11 novembre 1918. La guerre était finie... ou presque. Les mobilisés rentreront petit à petit chez eux. Je pense souvent à la mine étonnée voire déconfite des enfants en train de jouer, qui aperçoivent soudain un homme sur le pas de la porte de leur maison et qui demandent à leur mère : "C'est qui ce meussieur ?" Et la mère de répondre : "C'est ton père !" Aïe ! Fini de jouer avec les copains, de se comporter en chef de famille, de faire les quatre cents coups en ville, etc. Pour beaucoup, le quotidien cessera d'être vécu sur un air de fox-trot ou de charleston et avec le paternel, de retour du front, en état de dépression avec ses angoisses et ses cauchemars, la vie sera dorénavant rythmée par les tambours et les fifres de la musique militaire. Il faudra marcher au pas. Mais ces jeunes polissons n'auront aucun souci à se faire quant à leur avenir car le paternel est revenu du champ de bataille avec une très bonne nouvelle. Cette guerre, c'était la der des ders.

                   

(1) Journal d'un attaché d'ambassade 1916-1917 par Paul Morand de l'Académie française (Editions Gallimard, 1996) 

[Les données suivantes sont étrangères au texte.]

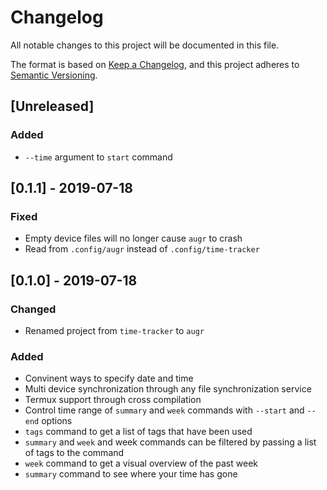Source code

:# Changelog
All notable changes to this project will be documented in this file.

The format is based on [Keep a Changelog](https://keepachangelog.com/en/1.0.0/),
and this project adheres to [Semantic Versioning](https://semver.org/spec/v2.0.0.html).

## [Unreleased]
### Added
- `--time` argument to `start` command

## [0.1.1] - 2019-07-18
### Fixed
- Empty device files will no longer cause `augr` to crash
- Read from `.config/augr` instead of `.config/time-tracker`

## [0.1.0] - 2019-07-18
### Changed
- Renamed project from `time-tracker` to `augr`

### Added
- Convinent ways to specify date and time
- Multi device synchronization through any file synchronization service
- Termux support through cross compilation
- Control time range of `summary` and `week` commands with `--start` and `--end`
  options
- `tags` command to get a list of tags that have been used
- `summary` and `week` and week commands can be filtered by passing a list of
  tags to the command
- `week` command to get a visual overview of the past week
- `summary` command to see where your time has gone

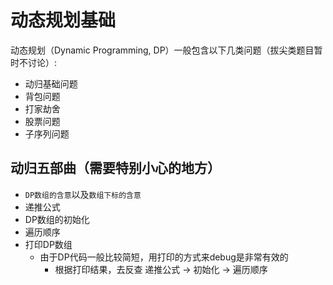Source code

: # 动态规划基础
动态规划（Dynamic Programming, DP）一般包含以下几类问题（拔尖类题目暂时不讨论）:
- 动归基础问题
- 背包问题
- 打家劫舍
- 股票问题
- 子序列问题

## 动归五部曲（需要特别小心的地方）
- `DP数组的含意`以及`数组下标的含意`
- 递推公式
- DP数组的初始化
- 遍历顺序
- 打印DP数组
  - 由于DP代码一般比较简短，用打印的方式来debug是非常有效的
    - 根据打印结果，去反查 递推公式 -> 初始化 -> 遍历顺序  










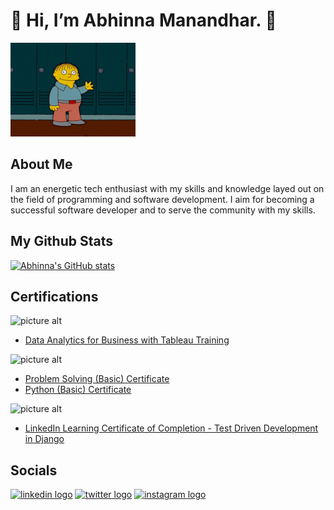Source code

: # 👋 Hi, I’m Abhinna Manandhar. 👋

<img src="./images/hello.gif" alt="Hello" width="200"/>

## About Me

I am an energetic tech enthusiast with my skills and knowledge layed out on the field of
programming and software development.
I aim for becoming a successful software developer and to serve the community with my skills.

## My Github Stats

[![Abhinna's GitHub stats](https://github-readme-stats.vercel.app/api?username=abhinna1&count_private=true&theme=radical)](https://github.com/abhinna1)

## Certifications

<!-- Tableau -->
![picture alt](https://img.shields.io/badge/Tableau-E97627?style=for-the-badge&logo=Tableau&logoColor=white "Tableau")

* [Data Analytics for Business with Tableau Training](https://schoolworkspro.com/certificate/640a1834ba069cec1a0079dd)

<!-- HackerRank -->
![picture alt](https://img.shields.io/badge/-Hackerrank-2EC866?style=for-the-badge&logo=HackerRank&logoColor=white "HackerRank")

* [Problem Solving (Basic) Certificate](https://www.hackerrank.com/certificates/0231578e58ec)
* [Python (Basic) Certificate](https://www.hackerrank.com/certificates/2e1cb76cdace)

<!-- Linkedin -->
![picture alt](https://img.shields.io/badge/LinkedIn-0077B5?style=for-the-badge&logo=linkedin&logoColor=white "Linkedin")

* [LinkedIn Learning Certificate of Completion - Test Driven Development in Django](https://www.linkedin.com/learning/certificates/1d0a12e14fac721c22fe65a50127d75910e0b8196976bc449a13b2ba08baebdb?u=2039756)

## Socials

[![linkedin logo](https://img.shields.io/badge/LinkedIn-0077B5?style=for-the-badge&logo=linkedin&logoColor=white)](https://www.linkedin.com/in/abhinna-/)<!-- linkedin -->
[![twitter logo](https://img.shields.io/badge/Twitter-1DA1F2?style=for-the-badge&logo=twitter&logoColor=white>)](https://twitter.com/AbhinnaMdr)<!-- twitter -->
[![instagram logo](https://img.shields.io/badge/Instagram-E4405F?style=for-the-badge&logo=instagram&logoColor=white>)](https://www.instagram.com/abhinna.zip/)<!-- instagram -->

(2) Le monde selon Clemenceau par Jean Garrigues (Editions Tallandier, 2014)

(3) La Louisiane aujourd'hui par Michel Tauriac (les éditions j.a., 1986)

(4) Jean Cocteau Portrait souvenir, entretien avec Roger Stéphane (RTF et Librairie Jules Tallandier, 1964)       

L'Allée Maillol et le Monument aux Morts de Gustave Violet (Perpignan)

L'Allée Maillol et le Monument aux Morts de Gustave Violet (Perpignan)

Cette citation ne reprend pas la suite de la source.